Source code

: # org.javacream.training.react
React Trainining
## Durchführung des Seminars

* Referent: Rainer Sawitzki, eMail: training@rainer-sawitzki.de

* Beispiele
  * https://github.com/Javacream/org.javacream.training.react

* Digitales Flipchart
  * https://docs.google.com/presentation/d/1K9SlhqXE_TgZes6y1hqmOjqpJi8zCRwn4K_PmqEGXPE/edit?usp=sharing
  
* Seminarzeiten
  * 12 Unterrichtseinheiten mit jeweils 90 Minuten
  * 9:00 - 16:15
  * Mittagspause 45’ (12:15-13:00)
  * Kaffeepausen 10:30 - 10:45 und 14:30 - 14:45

EXERCISE DETAILS:
What you return must match the listing exactly, with nothing missing.

YOUR RESPONSE:
Source code

: # org.javacream.training.react
React Trainining
## Durchführung des Seminars

* Referent: Rainer Sawitzki, eMail: training@rainer-sawitzki.de

* Beispiele
  * https://github.com/Javacream/org.javacream.training.react

* Digitales Flipchart
  * https://docs.google.com/presentation/d/1K9SlhqXE_TgZes6y1hqmOjqpJi8zCRwn4K_PmqEGXPE/edit?usp=sharing
  
* Seminarzeiten
  * 12 Unterrichtseinheiten mit jeweils 90 Minuten
  * 9:00 - 16:15
  * Mittagspause 45’ (12:15-13:00)
  * Kaffeepausen 10:30 - 10:45 und 14:30 - 14:45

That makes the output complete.